[Dataset entries]
——————————

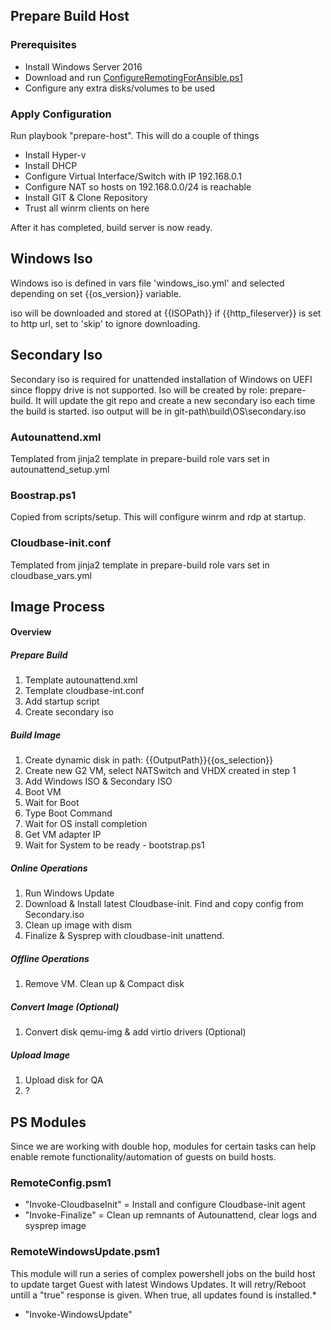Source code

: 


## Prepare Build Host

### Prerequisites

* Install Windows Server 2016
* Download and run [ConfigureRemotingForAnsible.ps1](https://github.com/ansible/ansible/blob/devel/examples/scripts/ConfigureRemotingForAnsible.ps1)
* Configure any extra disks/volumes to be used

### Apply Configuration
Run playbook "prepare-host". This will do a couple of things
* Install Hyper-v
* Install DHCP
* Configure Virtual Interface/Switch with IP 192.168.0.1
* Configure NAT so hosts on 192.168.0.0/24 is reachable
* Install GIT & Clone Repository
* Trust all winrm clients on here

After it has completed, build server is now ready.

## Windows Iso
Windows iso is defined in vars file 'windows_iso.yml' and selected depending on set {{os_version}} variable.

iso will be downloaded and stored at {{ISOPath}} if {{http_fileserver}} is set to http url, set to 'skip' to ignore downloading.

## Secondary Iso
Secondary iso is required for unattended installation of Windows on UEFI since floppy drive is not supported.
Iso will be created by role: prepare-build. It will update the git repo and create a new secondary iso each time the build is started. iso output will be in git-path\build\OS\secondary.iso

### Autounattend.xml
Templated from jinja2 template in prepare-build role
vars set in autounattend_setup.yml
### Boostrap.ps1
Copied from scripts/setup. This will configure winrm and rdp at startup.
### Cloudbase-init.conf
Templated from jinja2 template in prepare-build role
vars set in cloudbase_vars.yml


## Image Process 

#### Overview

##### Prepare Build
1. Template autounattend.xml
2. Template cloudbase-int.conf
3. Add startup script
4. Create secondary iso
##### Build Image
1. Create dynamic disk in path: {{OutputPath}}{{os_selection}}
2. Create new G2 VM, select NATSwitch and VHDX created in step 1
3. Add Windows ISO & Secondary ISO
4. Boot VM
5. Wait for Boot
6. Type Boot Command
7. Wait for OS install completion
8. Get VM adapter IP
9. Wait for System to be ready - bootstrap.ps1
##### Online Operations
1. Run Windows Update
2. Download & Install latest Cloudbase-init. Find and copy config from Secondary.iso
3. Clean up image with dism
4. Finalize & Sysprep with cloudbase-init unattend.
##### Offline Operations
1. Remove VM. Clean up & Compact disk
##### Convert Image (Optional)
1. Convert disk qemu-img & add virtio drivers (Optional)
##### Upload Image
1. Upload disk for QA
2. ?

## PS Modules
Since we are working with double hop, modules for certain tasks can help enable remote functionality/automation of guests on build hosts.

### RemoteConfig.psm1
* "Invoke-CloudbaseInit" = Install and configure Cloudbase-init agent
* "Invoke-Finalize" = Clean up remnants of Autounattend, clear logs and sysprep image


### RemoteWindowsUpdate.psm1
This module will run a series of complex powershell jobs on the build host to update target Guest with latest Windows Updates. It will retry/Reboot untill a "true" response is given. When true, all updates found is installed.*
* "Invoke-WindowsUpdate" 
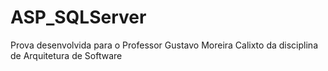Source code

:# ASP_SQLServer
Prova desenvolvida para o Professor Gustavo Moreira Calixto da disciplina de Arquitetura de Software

——————————

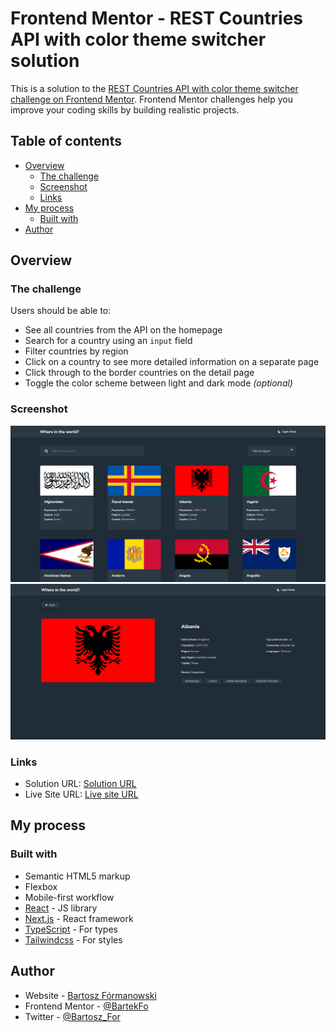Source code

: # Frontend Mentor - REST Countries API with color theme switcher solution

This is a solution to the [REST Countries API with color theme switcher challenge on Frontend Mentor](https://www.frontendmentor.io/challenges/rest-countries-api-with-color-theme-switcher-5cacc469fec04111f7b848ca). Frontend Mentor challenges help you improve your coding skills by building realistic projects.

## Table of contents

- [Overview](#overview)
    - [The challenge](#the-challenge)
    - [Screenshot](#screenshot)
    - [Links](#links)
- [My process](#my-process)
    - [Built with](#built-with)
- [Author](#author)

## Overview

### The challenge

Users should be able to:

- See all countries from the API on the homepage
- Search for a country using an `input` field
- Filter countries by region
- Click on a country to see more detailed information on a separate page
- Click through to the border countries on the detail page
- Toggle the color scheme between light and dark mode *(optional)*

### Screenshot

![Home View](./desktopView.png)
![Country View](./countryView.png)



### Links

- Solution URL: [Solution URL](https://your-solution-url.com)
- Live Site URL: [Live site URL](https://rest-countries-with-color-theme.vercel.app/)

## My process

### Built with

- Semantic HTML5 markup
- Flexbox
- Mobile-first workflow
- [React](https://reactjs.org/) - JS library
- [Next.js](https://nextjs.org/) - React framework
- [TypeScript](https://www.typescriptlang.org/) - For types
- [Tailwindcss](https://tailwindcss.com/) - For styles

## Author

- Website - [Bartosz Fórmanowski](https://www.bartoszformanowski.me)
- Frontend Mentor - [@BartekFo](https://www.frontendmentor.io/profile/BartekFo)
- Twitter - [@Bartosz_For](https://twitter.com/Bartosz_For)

——————————

▶ _Exercise aim_
For this exercise, set down the lines in the entries above from the one with "##### Prepare Build" through the one with "Prova desenvolvida para" exactly as written, without any pictures.

▶ _Response to this exercise_
##### Prepare Build
1. Template autounattend.xml
2. Template cloudbase-int.conf
3. Add startup script
4. Create secondary iso
##### Build Image
1. Create dynamic disk in path: {{OutputPath}}{{os_selection}}
2. Create new G2 VM, select NATSwitch and VHDX created in step 1
3. Add Windows ISO & Secondary ISO
4. Boot VM
5. Wait for Boot
6. Type Boot Command
7. Wait for OS install completion
8. Get VM adapter IP
9. Wait for System to be ready - bootstrap.ps1
##### Online Operations
1. Run Windows Update
2. Download & Install latest Cloudbase-init. Find and copy config from Secondary.iso
3. Clean up image with dism
4. Finalize & Sysprep with cloudbase-init unattend.
##### Offline Operations
1. Remove VM. Clean up & Compact disk
##### Convert Image (Optional)
1. Convert disk qemu-img & add virtio drivers (Optional)
##### Upload Image
1. Upload disk for QA
2. ?

## PS Modules
Since we are working with double hop, modules for certain tasks can help enable remote functionality/automation of guests on build hosts.

### RemoteConfig.psm1
* "Invoke-CloudbaseInit" = Install and configure Cloudbase-init agent
* "Invoke-Finalize" = Clean up remnants of Autounattend, clear logs and sysprep image


### RemoteWindowsUpdate.psm1
This module will run a series of complex powershell jobs on the build host to update target Guest with latest Windows Updates. It will retry/Reboot untill a "true" response is given. When true, all updates found is installed.*
* "Invoke-WindowsUpdate" 
Source code

:# ASP_SQLServer
Prova desenvolvida para o Professor Gustavo Moreira Calixto da disciplina de Arquitetura de Software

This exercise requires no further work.